Armature Reaction in DC Machine

Armature reaction refers to the effect of the magnetic field produced by the armature current on the main magnetic field of the DC machine. A DC machine has two magnetic fluxes: armature and main field. The effect of armature flux on the main field is called armature reaction.

What are MNA and GNA?

When the armature conductors cut the magnetic field lines, EMF is induced. However, there is a particular axis or plane where the armature conductors move parallel to the flux lines and do not cut them. This results in no EMF being generated in the conductors. This axis is called the Magnetic Neutral Axis (MNA). The brushes are always placed along the MNA because the reversal of current in the armature conductors occurs along this axis.

The Geometrical Neutral Axis, commonly abbreviated as GNA, can be defined as an axis that is positioned perpendicular to the stator field axis. In other words, this axis passes through the center of the stator cross-section.

Armature Reaction

The figure below clearly illustrates the impact of the armature reaction.

When the field winding is energized, and no current flows through the armature conductors, the magnetic flux lines of the field poles are aligned symmetrically with the polar axis. The ‘Magnetic Neutral Axis’ (M.N.A.) is aligned with the ‘Geometric Neutral Axis’ (G.N.A.).

gna-and-mna-coincides-when-no armature-current

However, when current flows through the armature, the armature flux lines appear, and the field poles are de-energized. The image below displays the armature flux lines due to the armature current.


When a DC machine operates, the fluxes – one due to the armature conductors and the other due to the field winding – are present simultaneously. The armature flux overlaps with the main field flux, which causes a disturbance in the main field flux. This phenomenon is known as the armature reaction in DC machines, as shown in the image below.


The Adverse Effects Of Armature Reaction:

  1. Armature reaction weakens the main flux, reducing the voltage generated in a DC generator and the torque in the DC motor.
  2. Armature reaction causes the main flux to distort, which results in a shift in the position of the M.N.A. (M.N.A. is perpendicular to the flux lines of the main field flux). To avoid sparking at the surface of brushes, it is necessary to place them on the M.N.A. Due to the armature reaction, it becomes difficult to determine the exact position of the MNA accurately.

For a loaded DC generator, the MNA will shift in the direction of rotation. Conversely, for a loaded DC motor, the MNA will shift in the opposite direction of rotation.

How To Reduce Armature Reaction?

Compensating winding and interpoles are utilized in large DC machines to mitigate the harmful effects of armature reaction, and no special measures are taken for small machines with a capacity of up to a few kilowatts.

Compensating winding: It is known that the armature reaction occurs due to the presence of armature flux, which is produced by the current flowing through armature conductors.
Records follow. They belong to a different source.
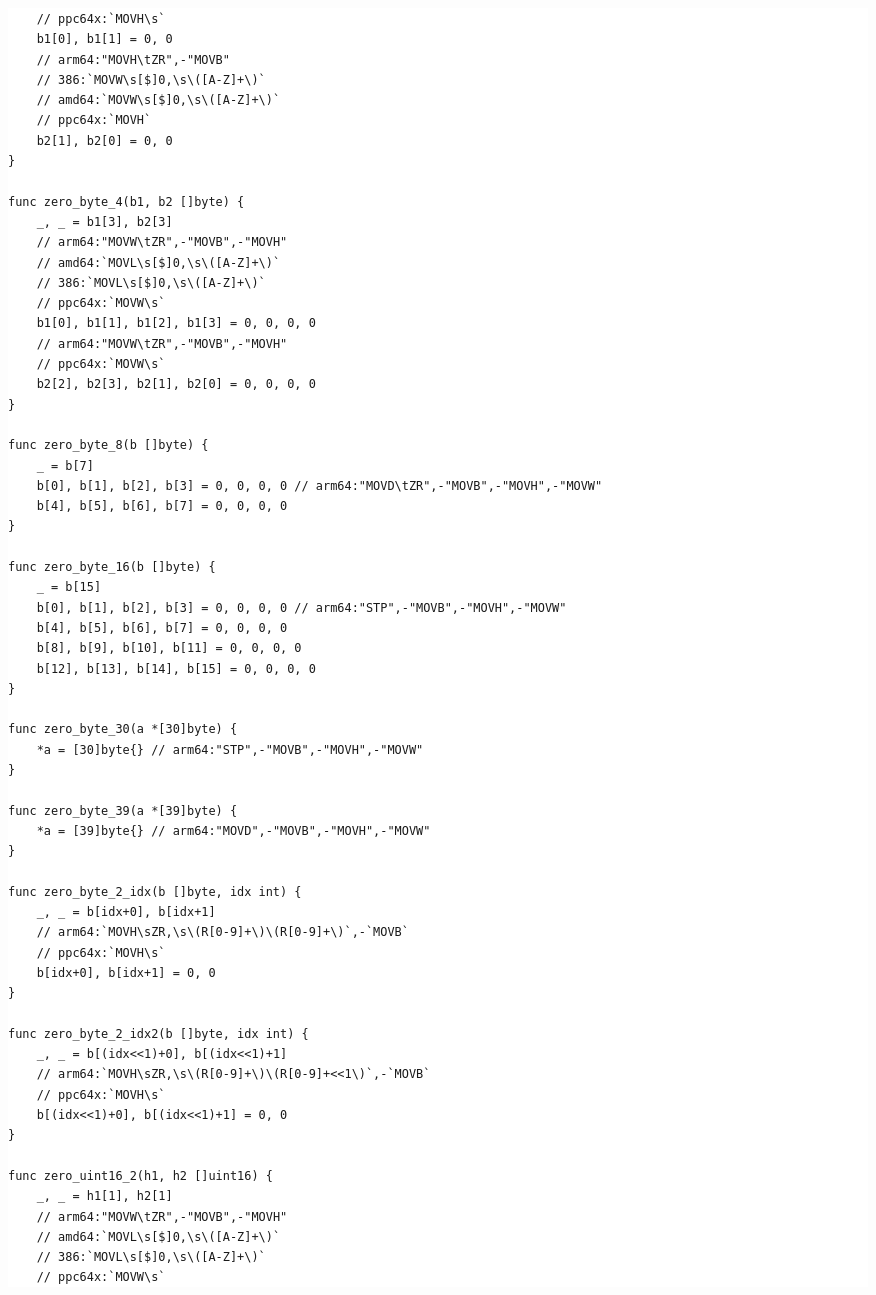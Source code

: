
 ```
	// ppc64x:`MOVH\s`
	b1[0], b1[1] = 0, 0
	// arm64:"MOVH\tZR",-"MOVB"
	// 386:`MOVW\s[$]0,\s\([A-Z]+\)`
	// amd64:`MOVW\s[$]0,\s\([A-Z]+\)`
	// ppc64x:`MOVH`
	b2[1], b2[0] = 0, 0
}

func zero_byte_4(b1, b2 []byte) {
	_, _ = b1[3], b2[3]
	// arm64:"MOVW\tZR",-"MOVB",-"MOVH"
	// amd64:`MOVL\s[$]0,\s\([A-Z]+\)`
	// 386:`MOVL\s[$]0,\s\([A-Z]+\)`
	// ppc64x:`MOVW\s`
	b1[0], b1[1], b1[2], b1[3] = 0, 0, 0, 0
	// arm64:"MOVW\tZR",-"MOVB",-"MOVH"
	// ppc64x:`MOVW\s`
	b2[2], b2[3], b2[1], b2[0] = 0, 0, 0, 0
}

func zero_byte_8(b []byte) {
	_ = b[7]
	b[0], b[1], b[2], b[3] = 0, 0, 0, 0 // arm64:"MOVD\tZR",-"MOVB",-"MOVH",-"MOVW"
	b[4], b[5], b[6], b[7] = 0, 0, 0, 0
}

func zero_byte_16(b []byte) {
	_ = b[15]
	b[0], b[1], b[2], b[3] = 0, 0, 0, 0 // arm64:"STP",-"MOVB",-"MOVH",-"MOVW"
	b[4], b[5], b[6], b[7] = 0, 0, 0, 0
	b[8], b[9], b[10], b[11] = 0, 0, 0, 0
	b[12], b[13], b[14], b[15] = 0, 0, 0, 0
}

func zero_byte_30(a *[30]byte) {
	*a = [30]byte{} // arm64:"STP",-"MOVB",-"MOVH",-"MOVW"
}

func zero_byte_39(a *[39]byte) {
	*a = [39]byte{} // arm64:"MOVD",-"MOVB",-"MOVH",-"MOVW"
}

func zero_byte_2_idx(b []byte, idx int) {
	_, _ = b[idx+0], b[idx+1]
	// arm64:`MOVH\sZR,\s\(R[0-9]+\)\(R[0-9]+\)`,-`MOVB`
	// ppc64x:`MOVH\s`
	b[idx+0], b[idx+1] = 0, 0
}

func zero_byte_2_idx2(b []byte, idx int) {
	_, _ = b[(idx<<1)+0], b[(idx<<1)+1]
	// arm64:`MOVH\sZR,\s\(R[0-9]+\)\(R[0-9]+<<1\)`,-`MOVB`
	// ppc64x:`MOVH\s`
	b[(idx<<1)+0], b[(idx<<1)+1] = 0, 0
}

func zero_uint16_2(h1, h2 []uint16) {
	_, _ = h1[1], h2[1]
	// arm64:"MOVW\tZR",-"MOVB",-"MOVH"
	// amd64:`MOVL\s[$]0,\s\([A-Z]+\)`
	// 386:`MOVL\s[$]0,\s\([A-Z]+\)`
	// ppc64x:`MOVW\s`
```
To nullify the armature field, a compensating winding can be placed near the armature winding and carry the same current but in the opposite direction. This winding is located on the pole faces and connected in series with the armature winding to carry the current in the opposite direction.

Interpoles: Interpoles are small auxiliary poles that are placed between the main field poles. The winding on the interpoles is connected in series with the armature. Each interpole is wound so that its magnetic polarity is the same as that of the main pole ahead of it. The purpose of the interpoles is to nullify the quadrature axis armature flux.